Investment products that track the S&P GSCI or BCOM are followed by billions of dollars in passive, long-only funds such as pension funds. Bloomberg Index Services Limited, the administrator of Bloomberg Indices, including BCOM, is a wholly-owned subsidiary of Bloomberg LP.
Buying Trigger
Estimates of the exact size of the inflows vary significantly. That’s because the figures are based not only on a product’s weight within the index, but also their total assets under management and how actively traded they are. For BCOM, the weight of most contracts will increase, except Brent and Nymex gasoline. For S&P GSCI, oil contracts will see a lower weighting, despite WTI remaining the largest constituent part.
What matters, though, is investment flows. While weightings might drop, the dollar value to maintain the new weightings might need to rise. And that’s what would trigger the contract buying.
Citi’s estimate assumes that BCOM and S&P GSCI both have about $100 billion of investments. Still, JPMorgan Chase & Co. said last month that it only expects about $3 billion worth of buying in the market as crude’s rally up toward $50 limited some of the additional purchases required.
There are some big unknowns about exactly how the process will play out. One is that investors and traders, aware of the re-weighting, may already have been pre-empting it.

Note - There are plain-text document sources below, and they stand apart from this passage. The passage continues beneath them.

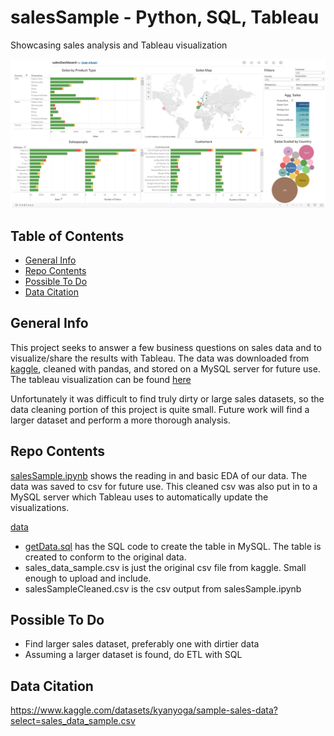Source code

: # salesSample - Python, SQL, Tableau
Showcasing sales analysis and Tableau visualization

![img](https://github.com/zadealfalah/salesSample/blob/main/data/salesDashboard.png)

## Table of Contents
* [General Info](#general-info)
* [Repo Contents](#repo-contents)
* [Possible To Do](#possible-to-do)
* [Data Citation](#data-citation)

## General Info
This project seeks to answer a few business questions on sales data and to visualize/share the results with Tableau.  The data was downloaded from [kaggle](https://www.kaggle.com/datasets/kyanyoga/sample-sales-data?select=sales_data_sample.csv), cleaned with pandas, and stored on a MySQL server for future use. The tableau visualization can be found [here](https://public.tableau.com/app/profile/zade.alfalah/viz/salesDashboard_16805458941440/Dashboard1) 

Unfortunately it was difficult to find truly dirty or large sales datasets, so the data cleaning portion of this project is quite small.  Future work will find a larger dataset and perform a more thorough analysis.

## Repo Contents
[salesSample.ipynb](https://github.com/zadealfalah/salesSample/blob/main/salesSample.ipynb) shows the reading in and basic EDA of our data.  The data was saved to csv for future use.  This cleaned csv was also put in to a MySQL server which Tableau uses to automatically update the visualizations. 

[data](https://github.com/zadealfalah/salesSample/tree/main/data)
 - [getData.sql](https://github.com/zadealfalah/salesSample/blob/main/data/getData.sql) has the SQL code to create the table in MySQL.  The table is created to conform to the original data.  
 - sales_data_sample.csv is just the original csv file from kaggle.  Small enough to upload and include.
 - salesSampleCleaned.csv is the csv output from salesSample.ipynb
 

## Possible To Do
- Find larger sales dataset, preferably one with dirtier data 
- Assuming a larger dataset is found, do ETL with SQL

## Data Citation
https://www.kaggle.com/datasets/kyanyoga/sample-sales-data?select=sales_data_sample.csv
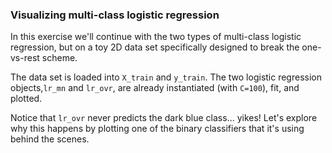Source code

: ### Visualizing multi-class logistic regression

In this exercise we'll continue with the two types of multi-class logistic regression, but on a toy 2D data set specifically designed to break the one-vs-rest scheme.

The data set is loaded into `X_train` and `y_train`. The two logistic regression objects,`lr_mn` and `lr_ovr`, are already instantiated (with `C=100`), fit, and plotted.

Notice that `lr_ovr` never predicts the dark blue class... yikes! Let's explore why this happens by plotting one of the binary classifiers that it's using behind the scenes.
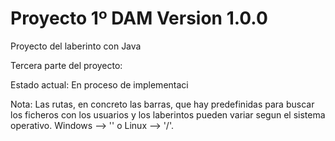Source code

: # Proyecto 1º DAM Version 1.0.0
Proyecto del laberinto con Java

Tercera parte del proyecto: 

Estado actual: En proceso de implementaci

Nota: Las rutas, en concreto las barras, que hay predefinidas para buscar los ficheros con los usuarios y los laberintos pueden variar segun el sistema operativo. Windows --> '\' o Linux --> '/'.
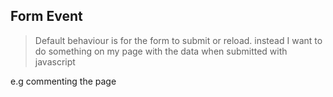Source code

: ## Form Event

> Default behaviour is for the form to submit or reload.
> instead I want to do something on my page with the data when submitted with javascript

e.g commenting the page
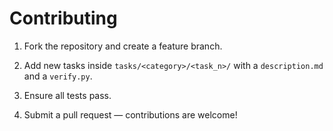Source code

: # Contributing

1. Fork the repository and create a feature branch.

2. Add new tasks inside `tasks/<category>/<task_n>/` with a `description.md` and a `verify.py`.

3. Ensure all tests pass.

4. Submit a pull request — contributions are welcome!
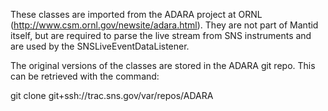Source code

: These classes are imported from the ADARA project at ORNL (http://www.csm.ornl.gov/newsite/adara.html).
They are not part of Mantid itself, but are required to parse the live stream from SNS instruments and are used by the SNSLiveEventDataListener.

The original versions of the classes are stored in the ADARA git repo.  This can be retrieved with the command:

git clone git+ssh://trac.sns.gov/var/repos/ADARA


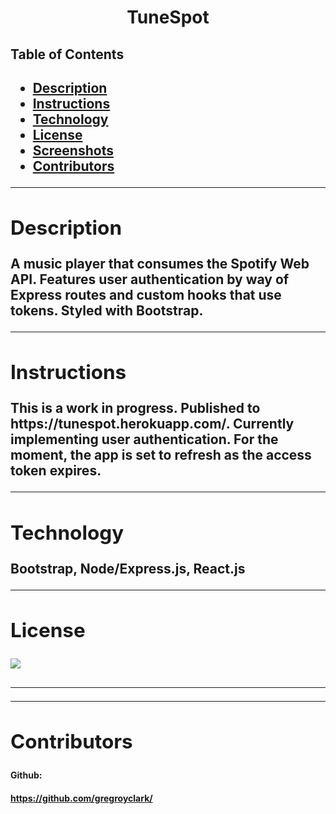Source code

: <h1 align="center">TuneSpot</h1> 
  <h2>Table of Contents<h2>
  <ul>
  <li><a href="#descrip">Description</a></li>  
  <li><a href="#instructions">Instructions</a></li> 
  <li><a href="#tech">Technology</a></li> 
  <li><a href="#license">License</a></li>
  <li><a href="#screen">Screenshots</a></li> 
  <li><a href="#contr">Contributors</a></li>
  </ul>
    <hr>
  <div id="descrip"><h2>Description</h2> </div>
  A music player that consumes the Spotify Web API. Features user authentication by way of Express routes and custom hooks that use tokens. Styled with Bootstrap.
  <hr>
  <div id="instructions"><h2>Instructions</h2> </div>
  <p>This is a work in progress.
  Published to https://tunespot.herokuapp.com/.
  Currently implementing user authentication. For the moment, the app is set to refresh as the access token expires.</p>
  <hr>
  <div id="tech"><h2>Technology</h2></div>           
  <p> Bootstrap, Node/Express.js, React.js</p>
  <hr>
  <div id="license"><h2>License</h2></div>
  <p><img align="left" src= MIT></p><br>
  <hr>
  <hr>
  <div id="contr"><h2>Contributors</h2> </div>

  <h4>Github:<h4> <a href="https://github.com/gregroyclark/">https://github.com/gregroyclark/</a>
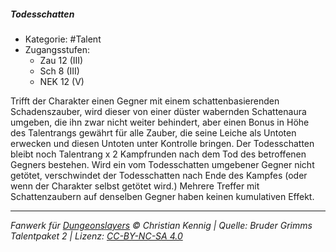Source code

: <!---
Dies ist ein Fanwerk für DUNGEONSLAYERS © von Christian Kennig

Quellen:      [Bruder Grimms Talentpaket 2](https://www.f-space.de/ds4/downloads.html)
              [Talentbeschreibungen](https://www.f-space.de/ds4/tools-talentcards.html)
License:      [CC-BY-NC-SA 4.0](https://creativecommons.org/licenses/by-nc-sa/4.0/deed.de)
Richtlinien:  [Fanwerkrichtlinien](https://www.dungeonslayers.net/fanwerk-richtlinien/)
Autor:        Zauberlehrling
-->

##### Todesschatten

- Kategorie: #Talent
- Zugangsstufen:
  - Zau 12 (III)
  - Sch 8 (III)
  - NEK 12 (V)

Trifft der Charakter einen Gegner mit einem schattenbasierenden Schadenszauber, wird dieser von einer düster wabernden Schattenaura umgeben, die ihn zwar nicht weiter behindert, aber einen Bonus in Höhe des Talentrangs gewährt für alle Zauber, die seine Leiche als Untoten erwecken und diesen Untoten unter Kontrolle bringen. Der Todesschatten bleibt noch Talentrang x 2 Kampfrunden nach dem Tod des betroffenen Gegners bestehen. Wird ein vom Todesschatten umgebener Gegner nicht getötet, verschwindet der Todesschatten nach Ende des Kampfes (oder wenn der Charakter selbst getötet wird.) Mehrere Treffer mit Schattenzaubern auf denselben Gegner haben keinen kumulativen Effekt.

---

_Fanwerk für [Dungeonslayers](https://www.dungeonslayers.net/) © Christian Kennig | Quelle: Bruder Grimms Talentpaket 2 | Lizenz: [CC-BY-NC-SA 4.0](https://creativecommons.org/licenses/by-nc-sa/4.0/deed.de)_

Another is the total dollar value of the commodity assets that funds will have under management, which will dictate the scale of investment flows.
RBC Capital Markets estimates that there will be about 80,000 Brent and West Texas Intermediate contracts bought during the re-balancing.
“This buying pressure across the complex should serve as a tailwind and help fortify the improving oil market sentiment,” RBC analysts Helima Croft and Michael Tran wrote in a note.